The team has been meeting for two days, since August 6, to decide on an international approach to the accelerating African hemorrhagic fever. They first received an up-to-date epidemiological briefing and have been working on its implications since then.
Australian
ABC.net reports that “one possible response is to list the outbreak as a public health emergency of international concern.” This is the action that has been taken.
The New York Times reports that this designation “has only rarely been invoked to combat
deadly contagions. The classification gives health authorities greater powers that include quarantining people in affected areas.”
Basically, the decision determines whether the Ebola situation amounts to an
international public health emergency. The last time CDC took such a precaution was during the 2009 H1N1 swine flu pandemic. The Emergency Committee will now advise the Director-General on temporary recommendations. We’ll soon see a public summary of the meeting and a press briefing.
The WHO committee also said it would convene a meeting of medical ethicists early next week to discuss using experimental treatments for the disease. The international medical community subscribes to the ancient Hippocratic maxim, “First, do no harm.” The statement from WHO pointed this out, saying that for assessing new medicines, “the gold standard involves a series of trials in humans, starting small to make sure the medicine is safe to use.”

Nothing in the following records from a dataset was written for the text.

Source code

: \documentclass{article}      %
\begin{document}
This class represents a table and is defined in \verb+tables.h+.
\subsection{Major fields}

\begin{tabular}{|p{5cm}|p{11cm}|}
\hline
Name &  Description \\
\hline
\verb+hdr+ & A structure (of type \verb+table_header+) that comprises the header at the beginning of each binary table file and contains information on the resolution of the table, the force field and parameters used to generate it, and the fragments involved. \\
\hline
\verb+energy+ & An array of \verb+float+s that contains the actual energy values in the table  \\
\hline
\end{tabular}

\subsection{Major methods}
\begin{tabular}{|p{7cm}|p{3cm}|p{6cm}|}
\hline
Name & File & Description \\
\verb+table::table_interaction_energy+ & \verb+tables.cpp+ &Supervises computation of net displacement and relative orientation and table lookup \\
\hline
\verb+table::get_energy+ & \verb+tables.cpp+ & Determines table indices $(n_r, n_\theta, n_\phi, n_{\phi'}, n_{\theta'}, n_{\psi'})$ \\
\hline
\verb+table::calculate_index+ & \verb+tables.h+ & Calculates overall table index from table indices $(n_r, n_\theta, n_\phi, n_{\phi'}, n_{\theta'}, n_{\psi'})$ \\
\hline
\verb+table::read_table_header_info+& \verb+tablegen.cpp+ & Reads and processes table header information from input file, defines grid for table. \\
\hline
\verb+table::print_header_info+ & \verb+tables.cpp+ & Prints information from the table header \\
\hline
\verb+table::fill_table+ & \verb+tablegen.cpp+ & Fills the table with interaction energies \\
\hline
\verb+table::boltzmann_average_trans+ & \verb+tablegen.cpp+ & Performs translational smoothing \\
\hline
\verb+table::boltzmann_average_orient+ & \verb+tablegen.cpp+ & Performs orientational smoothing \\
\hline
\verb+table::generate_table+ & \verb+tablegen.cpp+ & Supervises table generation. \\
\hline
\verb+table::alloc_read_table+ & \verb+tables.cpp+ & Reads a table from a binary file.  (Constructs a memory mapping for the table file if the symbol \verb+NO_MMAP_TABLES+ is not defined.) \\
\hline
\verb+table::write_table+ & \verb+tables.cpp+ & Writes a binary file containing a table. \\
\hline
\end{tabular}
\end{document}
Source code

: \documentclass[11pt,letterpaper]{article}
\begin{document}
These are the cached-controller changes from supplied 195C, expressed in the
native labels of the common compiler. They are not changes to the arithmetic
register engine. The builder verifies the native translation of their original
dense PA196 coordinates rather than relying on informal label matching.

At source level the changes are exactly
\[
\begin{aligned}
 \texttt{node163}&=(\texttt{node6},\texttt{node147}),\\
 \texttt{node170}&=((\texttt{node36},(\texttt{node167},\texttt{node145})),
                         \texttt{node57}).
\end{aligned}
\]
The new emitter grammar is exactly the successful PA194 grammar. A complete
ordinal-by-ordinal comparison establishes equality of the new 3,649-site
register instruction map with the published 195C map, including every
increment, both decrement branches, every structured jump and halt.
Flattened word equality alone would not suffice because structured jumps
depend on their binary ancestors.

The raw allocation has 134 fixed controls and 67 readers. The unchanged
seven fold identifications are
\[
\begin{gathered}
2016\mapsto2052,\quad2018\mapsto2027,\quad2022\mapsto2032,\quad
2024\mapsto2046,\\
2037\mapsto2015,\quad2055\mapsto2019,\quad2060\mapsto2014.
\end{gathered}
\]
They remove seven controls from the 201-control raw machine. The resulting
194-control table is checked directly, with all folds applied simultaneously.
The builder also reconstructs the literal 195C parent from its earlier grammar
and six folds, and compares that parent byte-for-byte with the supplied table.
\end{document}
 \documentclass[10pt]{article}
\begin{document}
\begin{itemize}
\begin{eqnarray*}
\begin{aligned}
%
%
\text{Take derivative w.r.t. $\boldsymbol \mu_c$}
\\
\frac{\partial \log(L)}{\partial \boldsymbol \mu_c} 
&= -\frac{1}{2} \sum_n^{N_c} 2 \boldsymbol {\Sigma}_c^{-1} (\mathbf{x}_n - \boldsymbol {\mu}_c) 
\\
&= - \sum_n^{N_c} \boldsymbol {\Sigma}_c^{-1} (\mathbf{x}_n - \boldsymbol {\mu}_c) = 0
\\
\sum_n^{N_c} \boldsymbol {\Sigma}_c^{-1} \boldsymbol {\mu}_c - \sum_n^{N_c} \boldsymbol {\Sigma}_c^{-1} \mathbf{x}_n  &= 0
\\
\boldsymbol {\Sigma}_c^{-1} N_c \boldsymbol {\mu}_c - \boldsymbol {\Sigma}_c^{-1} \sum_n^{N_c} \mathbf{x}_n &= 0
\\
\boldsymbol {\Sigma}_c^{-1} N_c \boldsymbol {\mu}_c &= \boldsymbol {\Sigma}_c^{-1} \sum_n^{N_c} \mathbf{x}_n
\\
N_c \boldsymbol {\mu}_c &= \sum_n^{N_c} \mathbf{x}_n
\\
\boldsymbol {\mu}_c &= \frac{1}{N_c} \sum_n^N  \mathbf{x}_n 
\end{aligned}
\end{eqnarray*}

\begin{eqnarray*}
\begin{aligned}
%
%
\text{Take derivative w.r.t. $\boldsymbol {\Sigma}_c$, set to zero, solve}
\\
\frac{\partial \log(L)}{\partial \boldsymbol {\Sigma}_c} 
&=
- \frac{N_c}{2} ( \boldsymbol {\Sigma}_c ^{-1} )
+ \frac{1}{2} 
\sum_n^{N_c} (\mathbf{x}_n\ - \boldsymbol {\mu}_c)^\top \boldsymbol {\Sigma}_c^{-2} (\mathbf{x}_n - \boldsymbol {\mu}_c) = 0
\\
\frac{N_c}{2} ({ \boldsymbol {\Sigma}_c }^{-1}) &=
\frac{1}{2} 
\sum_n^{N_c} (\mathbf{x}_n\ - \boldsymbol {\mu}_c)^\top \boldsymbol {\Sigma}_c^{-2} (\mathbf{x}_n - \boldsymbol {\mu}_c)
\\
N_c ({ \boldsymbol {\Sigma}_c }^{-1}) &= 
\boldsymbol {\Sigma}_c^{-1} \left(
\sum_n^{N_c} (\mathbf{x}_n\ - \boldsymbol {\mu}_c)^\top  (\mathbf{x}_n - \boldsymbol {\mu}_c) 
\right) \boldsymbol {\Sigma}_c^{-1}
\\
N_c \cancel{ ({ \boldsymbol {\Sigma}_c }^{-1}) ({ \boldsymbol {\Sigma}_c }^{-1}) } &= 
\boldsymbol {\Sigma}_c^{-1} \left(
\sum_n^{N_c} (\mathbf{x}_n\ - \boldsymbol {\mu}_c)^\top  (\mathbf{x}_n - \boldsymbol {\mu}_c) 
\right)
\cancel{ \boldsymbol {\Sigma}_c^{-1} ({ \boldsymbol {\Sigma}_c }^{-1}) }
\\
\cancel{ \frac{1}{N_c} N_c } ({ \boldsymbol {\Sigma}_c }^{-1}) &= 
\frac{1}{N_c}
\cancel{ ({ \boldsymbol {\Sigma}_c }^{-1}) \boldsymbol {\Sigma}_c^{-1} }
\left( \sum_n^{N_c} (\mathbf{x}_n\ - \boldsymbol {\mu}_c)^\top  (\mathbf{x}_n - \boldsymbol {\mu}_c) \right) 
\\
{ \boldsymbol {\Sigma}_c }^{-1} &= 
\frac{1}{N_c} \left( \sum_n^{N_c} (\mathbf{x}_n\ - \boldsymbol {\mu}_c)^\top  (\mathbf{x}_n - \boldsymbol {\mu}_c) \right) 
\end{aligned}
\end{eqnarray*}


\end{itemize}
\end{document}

There is no registered vaccine or medicine against the Ebola virus, but several experimental options are under development. One of these, ZMapp (a combination of three monoclonal antibodies) was used to check the disease in two American Ebola health workers (Kent Brantly, MD, and Nancy Writebol, both of whom worked at a Liberian Ebola treatment center when they got sick). They were later flown from Africa to hospital confinement at Emory University in Atlanta for treatment. This use of an
experimental medicine has raised questions about whether untested drugs not yet shown to be safe in people should be used in this outbreak and, given the limited supplies, who should receive them if they are used.
On Wednesday the
Center for Infectious Disease Research and Policy (CIDRAP; "SID-wrap") reported that the
US Centers for Disease Control and Prevention was boosting the response of its emergency operations center to the highest level. This allows the US to dedicate more staff time to Ebola-related activities and to streamline the deployment of staff, medications, and equipment.
"Our movement to level 1 activation is appropriate, given the significance of this outbreak, the extension to Nigeria, and the potential to affect many lives," CDC spokesman Tom Skinner told CIDRAP News. CDC can move medications, samples, and personnel within two hours in the US and six hours for international missions like this.